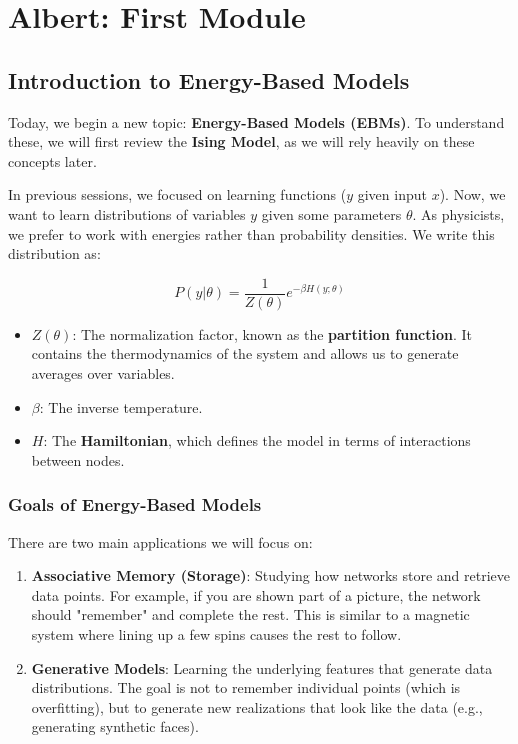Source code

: \chapter{Albert: First Module}


\section{Introduction to Energy-Based Models}
Today, we begin a new topic: \textbf{Energy-Based Models (EBMs)}. To understand these, we will first review the \textbf{Ising Model}, as we will rely heavily on these concepts later.

In previous sessions, we focused on learning functions ($y$ given input $x$). Now, we want to learn distributions of variables $y$ given some parameters $\theta$. As physicists, we prefer to work with energies rather than probability densities. We write this distribution as:

\[ P(y|\theta) = \frac{1}{Z(\theta)} e^{-\beta H(y; \theta)} \]

\begin{itemize}
    \item \textbf{$Z(\theta)$}: The normalization factor, known as the \textbf{partition function}. It contains the thermodynamics of the system and allows us to generate averages over variables.
    \item \textbf{$\beta$}: The inverse temperature.
    \item \textbf{$H$}: The \textbf{Hamiltonian}, which defines the model in terms of interactions between nodes.
\end{itemize}

\subsection{Goals of Energy-Based Models}
There are two main applications we will focus on:
\begin{enumerate}
    \item \textbf{Associative Memory (Storage)}: Studying how networks store and retrieve data points. For example, if you are shown part of a picture, the network should "remember" and complete the rest. This is similar to a magnetic system where lining up a few spins causes the rest to follow.
    \item \textbf{Generative Models}: Learning the underlying features that generate data distributions. The goal is not to remember individual points (which is overfitting), but to generate new realizations that look like the data (e.g., generating synthetic faces).
\end{enumerate}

......

◆ Directions ◆
In the listing above, show every line with the word "textbf".

◆ Problem solution ◆
Today, we begin a new topic: \textbf{Energy-Based Models (EBMs)}. To understand these, we will first review the \textbf{Ising Model}, as we will rely heavily on these concepts later.
    \item \textbf{$Z(\theta)$}: The normalization factor, known as the \textbf{partition function}. It contains the thermodynamics of the system and allows us to generate averages over variables.
    \item \textbf{$\beta$}: The inverse temperature.
    \item \textbf{$H$}: The \textbf{Hamiltonian}, which defines the model in terms of interactions between nodes.
    \item \textbf{Associative Memory (Storage)}: Studying how networks store and retrieve data points. For example, if you are shown part of a picture, the network should "remember" and complete the rest. This is similar to a magnetic system where lining up a few spins causes the rest to follow.
    \item \textbf{Generative Models}: Learning the underlying features that generate data distributions. The goal is not to remember individual points (which is overfitting), but to generate new realizations that look like the data (e.g., generating synthetic faces).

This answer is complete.